-- PROVIDED DATA follows --

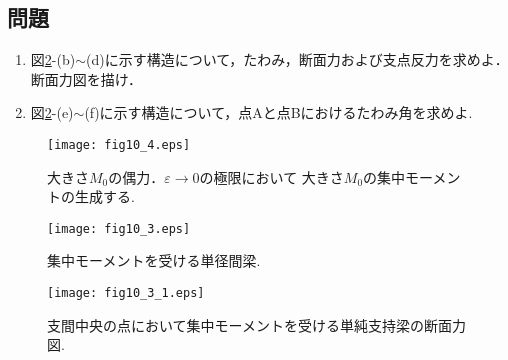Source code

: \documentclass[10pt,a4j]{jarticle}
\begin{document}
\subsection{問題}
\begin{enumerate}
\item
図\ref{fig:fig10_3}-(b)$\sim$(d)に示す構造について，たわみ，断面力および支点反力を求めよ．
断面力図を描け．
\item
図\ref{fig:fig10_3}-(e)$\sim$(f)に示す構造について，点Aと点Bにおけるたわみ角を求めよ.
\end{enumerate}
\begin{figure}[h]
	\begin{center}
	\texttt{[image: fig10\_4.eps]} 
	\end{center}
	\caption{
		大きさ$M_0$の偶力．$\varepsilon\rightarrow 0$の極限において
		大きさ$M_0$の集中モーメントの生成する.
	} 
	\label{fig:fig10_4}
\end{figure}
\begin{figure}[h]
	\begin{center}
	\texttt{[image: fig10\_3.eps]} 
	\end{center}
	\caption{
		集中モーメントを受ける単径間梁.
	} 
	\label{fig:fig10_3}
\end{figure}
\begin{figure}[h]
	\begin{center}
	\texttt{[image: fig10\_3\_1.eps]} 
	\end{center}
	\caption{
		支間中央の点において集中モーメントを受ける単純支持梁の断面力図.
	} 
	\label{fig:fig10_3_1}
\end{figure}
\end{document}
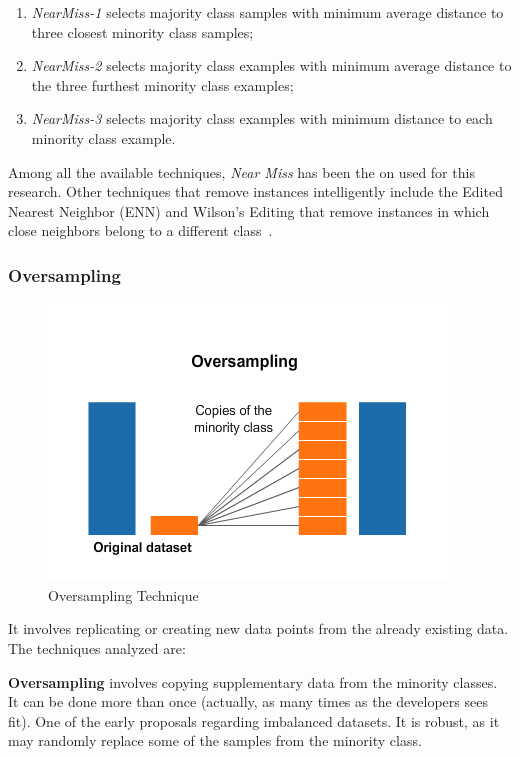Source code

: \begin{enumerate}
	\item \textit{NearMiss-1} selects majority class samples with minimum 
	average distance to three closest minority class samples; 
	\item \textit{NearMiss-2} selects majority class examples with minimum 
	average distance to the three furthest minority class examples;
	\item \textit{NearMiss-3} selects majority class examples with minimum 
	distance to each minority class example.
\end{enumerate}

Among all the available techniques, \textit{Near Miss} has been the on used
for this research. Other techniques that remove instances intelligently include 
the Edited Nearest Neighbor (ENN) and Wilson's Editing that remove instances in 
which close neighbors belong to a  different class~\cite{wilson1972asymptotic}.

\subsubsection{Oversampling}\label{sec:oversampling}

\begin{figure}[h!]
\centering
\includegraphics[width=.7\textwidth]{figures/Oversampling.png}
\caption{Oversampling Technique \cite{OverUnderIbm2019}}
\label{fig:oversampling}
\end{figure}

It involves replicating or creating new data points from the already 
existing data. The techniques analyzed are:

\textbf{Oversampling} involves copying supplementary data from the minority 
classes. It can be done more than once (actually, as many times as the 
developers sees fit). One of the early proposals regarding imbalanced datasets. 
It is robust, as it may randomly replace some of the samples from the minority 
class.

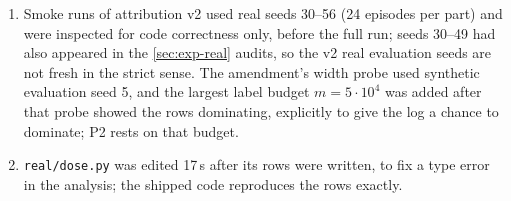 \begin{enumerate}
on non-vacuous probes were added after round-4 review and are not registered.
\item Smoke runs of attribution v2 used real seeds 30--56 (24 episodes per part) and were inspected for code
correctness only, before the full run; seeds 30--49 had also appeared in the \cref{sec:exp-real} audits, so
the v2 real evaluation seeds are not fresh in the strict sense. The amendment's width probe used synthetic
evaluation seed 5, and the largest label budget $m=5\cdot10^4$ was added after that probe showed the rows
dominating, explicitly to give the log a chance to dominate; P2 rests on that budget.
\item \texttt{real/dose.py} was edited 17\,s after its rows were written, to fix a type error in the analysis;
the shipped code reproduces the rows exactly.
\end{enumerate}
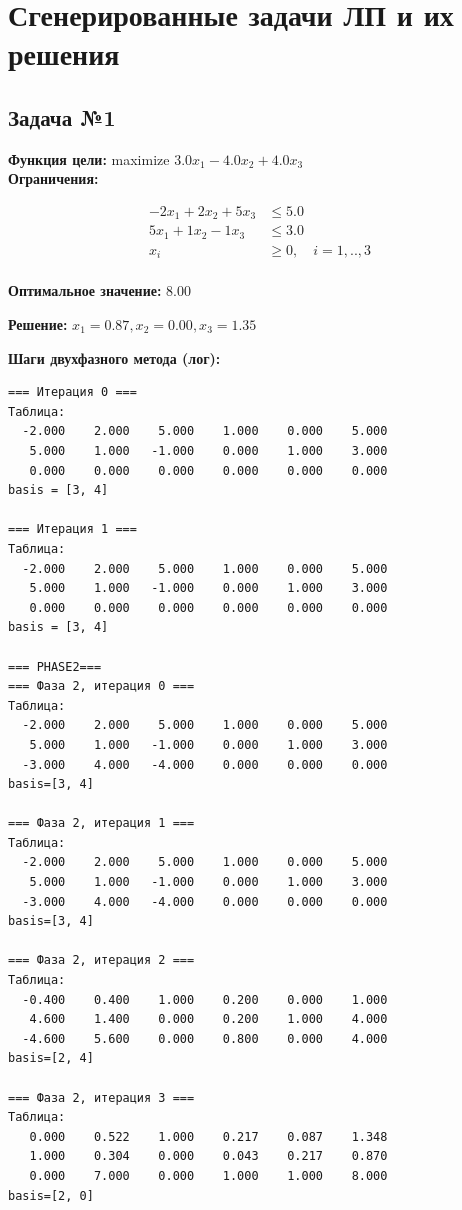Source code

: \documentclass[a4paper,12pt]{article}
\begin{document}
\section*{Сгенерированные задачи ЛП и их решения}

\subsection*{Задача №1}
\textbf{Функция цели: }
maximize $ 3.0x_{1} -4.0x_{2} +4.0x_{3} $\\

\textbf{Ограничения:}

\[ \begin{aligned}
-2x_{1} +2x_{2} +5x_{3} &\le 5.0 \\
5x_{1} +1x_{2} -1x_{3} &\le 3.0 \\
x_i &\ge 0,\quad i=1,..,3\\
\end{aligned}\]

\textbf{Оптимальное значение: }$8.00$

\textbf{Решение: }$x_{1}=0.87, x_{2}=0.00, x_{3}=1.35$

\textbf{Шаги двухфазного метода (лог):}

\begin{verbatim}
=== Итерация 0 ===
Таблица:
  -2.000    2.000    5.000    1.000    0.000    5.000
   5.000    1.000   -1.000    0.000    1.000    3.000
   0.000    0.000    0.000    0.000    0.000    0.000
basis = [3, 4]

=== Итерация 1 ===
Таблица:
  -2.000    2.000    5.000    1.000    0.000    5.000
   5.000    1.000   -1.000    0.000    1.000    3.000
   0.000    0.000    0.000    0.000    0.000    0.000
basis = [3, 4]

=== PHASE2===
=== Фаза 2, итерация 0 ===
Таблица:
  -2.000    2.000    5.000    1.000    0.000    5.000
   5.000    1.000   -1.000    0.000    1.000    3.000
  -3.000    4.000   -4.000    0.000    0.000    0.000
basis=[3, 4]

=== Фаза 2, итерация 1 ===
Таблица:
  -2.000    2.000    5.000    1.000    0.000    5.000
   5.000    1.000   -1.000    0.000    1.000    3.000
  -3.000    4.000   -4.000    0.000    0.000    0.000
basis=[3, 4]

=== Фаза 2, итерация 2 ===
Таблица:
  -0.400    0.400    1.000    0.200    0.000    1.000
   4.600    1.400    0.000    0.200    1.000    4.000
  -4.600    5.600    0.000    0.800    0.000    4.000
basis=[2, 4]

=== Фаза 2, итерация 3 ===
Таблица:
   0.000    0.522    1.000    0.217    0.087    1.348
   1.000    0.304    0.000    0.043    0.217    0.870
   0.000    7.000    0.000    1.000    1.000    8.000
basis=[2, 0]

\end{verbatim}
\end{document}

-- PROVIDED DATA concluded --

* [DIRECTIONS FOR THIS TASK] Output a precise copy of the entries, leaving the images out.

* [RESPONSE BELOW]
Source code

: \documentclass[10pt,a4j]{jarticle}
\begin{document}
\subsection{問題}
\begin{enumerate}
\item
図\ref{fig:fig10_3}-(b)$\sim$(d)に示す構造について，たわみ，断面力および支点反力を求めよ．
断面力図を描け．
\item
図\ref{fig:fig10_3}-(e)$\sim$(f)に示す構造について，点Aと点Bにおけるたわみ角を求めよ.
\end{enumerate}
\begin{figure}[h]
	\begin{center}
	\texttt{[image: fig10\_4.eps]} 
	\end{center}
	\caption{
		大きさ$M_0$の偶力．$\varepsilon\rightarrow 0$の極限において
		大きさ$M_0$の集中モーメントの生成する.
	} 
	\label{fig:fig10_4}
\end{figure}
\begin{figure}[h]
	\begin{center}
	\texttt{[image: fig10\_3.eps]} 
	\end{center}
	\caption{
		集中モーメントを受ける単径間梁.
	} 
	\label{fig:fig10_3}
\end{figure}
\begin{figure}[h]
	\begin{center}
	\texttt{[image: fig10\_3\_1.eps]} 
	\end{center}
	\caption{
		支間中央の点において集中モーメントを受ける単純支持梁の断面力図.
	} 
	\label{fig:fig10_3_1}
\end{figure}
\end{document}
Source code

: \begin{enumerate}
	\item \textit{NearMiss-1} selects majority class samples with minimum 
	average distance to three closest minority class samples; 
	\item \textit{NearMiss-2} selects majority class examples with minimum 
	average distance to the three furthest minority class examples;
	\item \textit{NearMiss-3} selects majority class examples with minimum 
	distance to each minority class example.
\end{enumerate}

Among all the available techniques, \textit{Near Miss} has been the on used
for this research. Other techniques that remove instances intelligently include 
the Edited Nearest Neighbor (ENN) and Wilson's Editing that remove instances in 
which close neighbors belong to a  different class~\cite{wilson1972asymptotic}.

\subsubsection{Oversampling}\label{sec:oversampling}

\begin{figure}[h!]
\centering
\includegraphics[width=.7\textwidth]{figures/Oversampling.png}
\caption{Oversampling Technique \cite{OverUnderIbm2019}}
\label{fig:oversampling}
\end{figure}

It involves replicating or creating new data points from the already 
existing data. The techniques analyzed are:

\textbf{Oversampling} involves copying supplementary data from the minority 
classes. It can be done more than once (actually, as many times as the 
developers sees fit). One of the early proposals regarding imbalanced datasets. 
It is robust, as it may randomly replace some of the samples from the minority 
class.

 \begin{enumerate}
on non-vacuous probes were added after round-4 review and are not registered.
\item Smoke runs of attribution v2 used real seeds 30--56 (24 episodes per part) and were inspected for code
correctness only, before the full run; seeds 30--49 had also appeared in the \cref{sec:exp-real} audits, so
the v2 real evaluation seeds are not fresh in the strict sense. The amendment's width probe used synthetic
evaluation seed 5, and the largest label budget $m=5\cdot10^4$ was added after that probe showed the rows
dominating, explicitly to give the log a chance to dominate; P2 rests on that budget.
\item \texttt{real/dose.py} was edited 17\,s after its rows were written, to fix a type error in the analysis;
the shipped code reproduces the rows exactly.
\end{enumerate}
Source code

: \documentclass[a4paper,12pt]{article}
\begin{document}
\section*{Сгенерированные задачи ЛП и их решения}

\subsection*{Задача №1}
\textbf{Функция цели: }
maximize $ 3.0x_{1} -4.0x_{2} +4.0x_{3} $\\

\textbf{Ограничения:}

\[ \begin{aligned}
-2x_{1} +2x_{2} +5x_{3} &\le 5.0 \\
5x_{1} +1x_{2} -1x_{3} &\le 3.0 \\
x_i &\ge 0,\quad i=1,..,3\\
\end{aligned}\]

\textbf{Оптимальное значение: }$8.00$

\textbf{Решение: }$x_{1}=0.87, x_{2}=0.00, x_{3}=1.35$

\textbf{Шаги двухфазного метода (лог):}

\begin{verbatim}
=== Итерация 0 ===
Таблица:
  -2.000    2.000    5.000    1.000    0.000    5.000
   5.000    1.000   -1.000    0.000    1.000    3.000
   0.000    0.000    0.000    0.000    0.000    0.000
basis = [3, 4]

=== Итерация 1 ===
Таблица:
  -2.000    2.000    5.000    1.000    0.000    5.000
   5.000    1.000   -1.000    0.000    1.000    3.000
   0.000    0.000    0.000    0.000    0.000    0.000
basis = [3, 4]

=== PHASE2===
=== Фаза 2, итерация 0 ===
Таблица:
  -2.000    2.000    5.000    1.000    0.000    5.000
   5.000    1.000   -1.000    0.000    1.000    3.000
  -3.000    4.000   -4.000    0.000    0.000    0.000
basis=[3, 4]

=== Фаза 2, итерация 1 ===
Таблица:
  -2.000    2.000    5.000    1.000    0.000    5.000
   5.000    1.000   -1.000    0.000    1.000    3.000
  -3.000    4.000   -4.000    0.000    0.000    0.000
basis=[3, 4]

=== Фаза 2, итерация 2 ===
Таблица:
  -0.400    0.400    1.000    0.200    0.000    1.000
   4.600    1.400    0.000    0.200    1.000    4.000
  -4.600    5.600    0.000    0.800    0.000    4.000
basis=[2, 4]

=== Фаза 2, итерация 3 ===
Таблица:
   0.000    0.522    1.000    0.217    0.087    1.348
   1.000    0.304    0.000    0.043    0.217    0.870
   0.000    7.000    0.000    1.000    1.000    8.000
basis=[2, 0]

\end{verbatim}
\end{document}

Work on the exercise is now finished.